ボールを打つ技術、バットコントロールは天性のものを持ち、ストレートも変化球も的確なスイングでヒットにする。現役最多の11度の3割達成、通算打率(4000打数以上)は現役では5位の.302。イチローも尊敬するほどだ。

しかし一番近いと思われる首位打者は獲得していない。肩は強肩という程では無いが、捕手への制球力や捕手が捕りやすいバウンドを投げられるため、捕殺数は高い。趣味のゴルフもプロ並みでHC1。

3年時の甲子園大会後、熊工には西武を除く11球団、前田の自宅にも8球団のスカウトが挨拶に訪れ、中でも地元九州のホークスは上位指名を示唆するなど熱心だったが、同年11月に行われたドラフト会議では広島が4位指名する一方ホークスからの指名はなかった。

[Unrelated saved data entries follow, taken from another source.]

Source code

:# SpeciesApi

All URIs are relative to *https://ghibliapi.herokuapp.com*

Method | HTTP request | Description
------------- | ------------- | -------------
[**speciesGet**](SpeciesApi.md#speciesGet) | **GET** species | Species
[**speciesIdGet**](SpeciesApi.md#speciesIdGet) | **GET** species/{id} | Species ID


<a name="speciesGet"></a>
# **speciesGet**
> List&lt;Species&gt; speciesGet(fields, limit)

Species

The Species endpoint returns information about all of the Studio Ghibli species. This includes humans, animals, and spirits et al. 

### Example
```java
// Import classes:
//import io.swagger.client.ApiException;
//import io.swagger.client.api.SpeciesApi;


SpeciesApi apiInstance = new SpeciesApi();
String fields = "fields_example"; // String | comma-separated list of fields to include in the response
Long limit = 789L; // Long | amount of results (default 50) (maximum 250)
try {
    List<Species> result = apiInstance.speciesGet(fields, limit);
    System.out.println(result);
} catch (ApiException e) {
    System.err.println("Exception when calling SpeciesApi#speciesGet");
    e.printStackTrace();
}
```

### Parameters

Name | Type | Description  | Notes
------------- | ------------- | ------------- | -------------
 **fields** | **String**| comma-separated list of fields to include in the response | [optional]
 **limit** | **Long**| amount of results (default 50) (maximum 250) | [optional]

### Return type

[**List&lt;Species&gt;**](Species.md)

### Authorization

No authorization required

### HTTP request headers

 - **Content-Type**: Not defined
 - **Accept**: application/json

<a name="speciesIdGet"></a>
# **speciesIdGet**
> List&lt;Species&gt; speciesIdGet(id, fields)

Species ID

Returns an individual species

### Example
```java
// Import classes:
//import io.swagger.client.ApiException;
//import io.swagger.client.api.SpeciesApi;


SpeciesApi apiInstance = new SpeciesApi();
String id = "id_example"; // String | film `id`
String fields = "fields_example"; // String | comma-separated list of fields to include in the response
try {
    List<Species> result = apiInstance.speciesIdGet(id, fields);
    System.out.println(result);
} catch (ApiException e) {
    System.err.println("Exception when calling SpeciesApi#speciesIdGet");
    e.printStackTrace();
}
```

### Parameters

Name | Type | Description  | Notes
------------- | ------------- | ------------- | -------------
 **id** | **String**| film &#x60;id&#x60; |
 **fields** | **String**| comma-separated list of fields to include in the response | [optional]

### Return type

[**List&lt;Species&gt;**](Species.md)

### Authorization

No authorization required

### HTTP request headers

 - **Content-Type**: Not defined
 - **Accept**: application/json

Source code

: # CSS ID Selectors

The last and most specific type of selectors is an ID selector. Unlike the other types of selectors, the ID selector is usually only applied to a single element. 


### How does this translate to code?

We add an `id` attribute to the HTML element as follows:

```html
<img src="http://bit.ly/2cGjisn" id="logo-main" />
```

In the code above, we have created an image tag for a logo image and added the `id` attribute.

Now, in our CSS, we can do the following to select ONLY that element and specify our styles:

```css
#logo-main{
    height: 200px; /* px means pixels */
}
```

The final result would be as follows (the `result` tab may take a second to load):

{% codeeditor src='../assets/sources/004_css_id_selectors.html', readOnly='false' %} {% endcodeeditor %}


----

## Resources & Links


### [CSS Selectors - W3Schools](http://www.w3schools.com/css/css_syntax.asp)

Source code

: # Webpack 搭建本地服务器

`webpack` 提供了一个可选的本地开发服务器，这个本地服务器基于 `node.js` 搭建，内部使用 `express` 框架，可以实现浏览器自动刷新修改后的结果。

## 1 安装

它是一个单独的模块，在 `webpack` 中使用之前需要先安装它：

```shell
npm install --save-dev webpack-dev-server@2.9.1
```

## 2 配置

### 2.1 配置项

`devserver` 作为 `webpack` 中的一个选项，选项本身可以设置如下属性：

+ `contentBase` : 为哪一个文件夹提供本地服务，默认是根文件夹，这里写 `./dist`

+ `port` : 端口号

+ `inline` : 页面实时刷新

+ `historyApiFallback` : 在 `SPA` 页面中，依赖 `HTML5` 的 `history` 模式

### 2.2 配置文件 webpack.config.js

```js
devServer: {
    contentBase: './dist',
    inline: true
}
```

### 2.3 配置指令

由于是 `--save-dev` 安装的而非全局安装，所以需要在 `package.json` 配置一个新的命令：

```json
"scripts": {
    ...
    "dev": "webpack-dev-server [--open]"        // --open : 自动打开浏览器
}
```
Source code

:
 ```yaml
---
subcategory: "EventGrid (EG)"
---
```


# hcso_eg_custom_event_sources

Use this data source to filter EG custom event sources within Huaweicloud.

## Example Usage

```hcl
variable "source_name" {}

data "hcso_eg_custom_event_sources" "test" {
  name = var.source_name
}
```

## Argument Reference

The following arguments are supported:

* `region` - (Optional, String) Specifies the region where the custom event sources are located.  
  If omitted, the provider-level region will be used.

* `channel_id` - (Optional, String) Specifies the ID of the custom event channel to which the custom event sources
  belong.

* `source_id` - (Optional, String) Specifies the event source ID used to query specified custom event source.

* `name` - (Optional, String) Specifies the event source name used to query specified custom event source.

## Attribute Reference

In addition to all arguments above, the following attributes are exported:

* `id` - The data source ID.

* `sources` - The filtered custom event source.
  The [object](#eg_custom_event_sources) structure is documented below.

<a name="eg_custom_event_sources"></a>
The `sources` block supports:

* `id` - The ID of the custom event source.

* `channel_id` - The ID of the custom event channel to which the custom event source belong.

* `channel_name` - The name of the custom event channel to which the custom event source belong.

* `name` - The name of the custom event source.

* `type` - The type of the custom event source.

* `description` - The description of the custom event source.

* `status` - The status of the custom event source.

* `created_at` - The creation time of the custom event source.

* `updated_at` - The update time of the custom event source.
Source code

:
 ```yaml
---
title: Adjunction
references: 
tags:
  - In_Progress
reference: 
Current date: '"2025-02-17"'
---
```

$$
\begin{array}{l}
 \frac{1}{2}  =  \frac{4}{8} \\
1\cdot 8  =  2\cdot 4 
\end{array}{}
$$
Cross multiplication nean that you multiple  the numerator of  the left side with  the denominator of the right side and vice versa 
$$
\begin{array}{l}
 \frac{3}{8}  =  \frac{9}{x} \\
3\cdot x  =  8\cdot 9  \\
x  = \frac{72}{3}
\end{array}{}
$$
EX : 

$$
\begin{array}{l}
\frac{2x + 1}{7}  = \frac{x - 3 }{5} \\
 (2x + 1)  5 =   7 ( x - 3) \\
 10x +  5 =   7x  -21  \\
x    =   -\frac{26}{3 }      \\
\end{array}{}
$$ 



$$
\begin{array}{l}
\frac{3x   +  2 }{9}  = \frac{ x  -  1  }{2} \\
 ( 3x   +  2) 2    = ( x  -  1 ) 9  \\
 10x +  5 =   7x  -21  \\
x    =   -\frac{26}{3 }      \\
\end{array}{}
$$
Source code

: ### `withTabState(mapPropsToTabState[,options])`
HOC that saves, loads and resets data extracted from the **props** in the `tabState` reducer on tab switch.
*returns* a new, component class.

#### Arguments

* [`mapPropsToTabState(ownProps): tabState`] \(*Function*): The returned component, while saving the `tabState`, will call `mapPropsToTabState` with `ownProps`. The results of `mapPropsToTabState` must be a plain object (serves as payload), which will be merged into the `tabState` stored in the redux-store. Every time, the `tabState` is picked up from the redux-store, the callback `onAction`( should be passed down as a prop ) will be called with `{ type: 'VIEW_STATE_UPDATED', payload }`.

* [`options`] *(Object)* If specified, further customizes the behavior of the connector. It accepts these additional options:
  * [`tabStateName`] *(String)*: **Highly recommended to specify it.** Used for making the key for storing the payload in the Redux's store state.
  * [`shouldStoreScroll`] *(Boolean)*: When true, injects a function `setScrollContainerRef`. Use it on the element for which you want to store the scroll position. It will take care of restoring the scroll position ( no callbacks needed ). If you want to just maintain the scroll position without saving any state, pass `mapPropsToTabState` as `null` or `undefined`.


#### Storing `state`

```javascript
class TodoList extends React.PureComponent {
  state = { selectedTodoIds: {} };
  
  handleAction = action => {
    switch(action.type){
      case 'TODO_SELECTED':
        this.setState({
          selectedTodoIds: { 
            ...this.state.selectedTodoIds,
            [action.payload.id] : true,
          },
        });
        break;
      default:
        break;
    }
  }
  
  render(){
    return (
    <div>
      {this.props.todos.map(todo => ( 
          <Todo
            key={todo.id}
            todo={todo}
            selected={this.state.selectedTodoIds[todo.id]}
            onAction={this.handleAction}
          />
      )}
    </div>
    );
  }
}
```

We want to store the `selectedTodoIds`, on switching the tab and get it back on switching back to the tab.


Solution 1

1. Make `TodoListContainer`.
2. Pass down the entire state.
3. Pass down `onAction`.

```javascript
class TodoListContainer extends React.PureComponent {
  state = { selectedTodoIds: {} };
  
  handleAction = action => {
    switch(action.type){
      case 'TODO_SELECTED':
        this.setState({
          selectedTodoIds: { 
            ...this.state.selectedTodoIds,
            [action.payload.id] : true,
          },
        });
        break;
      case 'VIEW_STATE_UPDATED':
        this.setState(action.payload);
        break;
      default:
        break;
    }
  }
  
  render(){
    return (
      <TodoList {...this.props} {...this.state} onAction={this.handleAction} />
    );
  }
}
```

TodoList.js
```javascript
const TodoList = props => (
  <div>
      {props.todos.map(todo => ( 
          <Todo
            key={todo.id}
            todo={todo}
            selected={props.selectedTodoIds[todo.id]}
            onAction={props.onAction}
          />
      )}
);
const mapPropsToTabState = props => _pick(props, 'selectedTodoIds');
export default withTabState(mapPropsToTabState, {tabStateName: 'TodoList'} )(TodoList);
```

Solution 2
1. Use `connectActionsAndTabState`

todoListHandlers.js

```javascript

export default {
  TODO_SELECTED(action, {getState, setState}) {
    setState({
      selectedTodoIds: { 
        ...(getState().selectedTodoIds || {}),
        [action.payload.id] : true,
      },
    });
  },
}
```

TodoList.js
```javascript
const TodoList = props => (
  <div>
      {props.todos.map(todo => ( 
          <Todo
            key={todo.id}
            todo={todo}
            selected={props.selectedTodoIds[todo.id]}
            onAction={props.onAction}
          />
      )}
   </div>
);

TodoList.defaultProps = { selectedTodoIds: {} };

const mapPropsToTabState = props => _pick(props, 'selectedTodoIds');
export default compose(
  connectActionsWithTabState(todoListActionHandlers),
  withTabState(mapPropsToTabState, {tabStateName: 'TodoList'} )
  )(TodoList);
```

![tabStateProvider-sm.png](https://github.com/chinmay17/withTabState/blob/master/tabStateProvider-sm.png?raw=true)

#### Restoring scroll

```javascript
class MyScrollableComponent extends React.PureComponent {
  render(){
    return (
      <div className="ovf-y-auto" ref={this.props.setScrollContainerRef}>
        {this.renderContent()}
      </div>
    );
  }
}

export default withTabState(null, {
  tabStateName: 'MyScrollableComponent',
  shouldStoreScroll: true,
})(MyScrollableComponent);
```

前田は会見場でテレビ中継を見た後1時間近く泣き続けた。前田は一旦プロ入りを拒否。何度訪問しても口を開かない前田に痺れを切らした宮川(村上)スカウトは「ホークスは指名しなかったが、俺達は(指名の)約束を守ったぞ。男だったら約束を守れ」と叱責、とつとつと打撃理論を語った。前田は宮川の人間性に惹かれて広島入りを決意。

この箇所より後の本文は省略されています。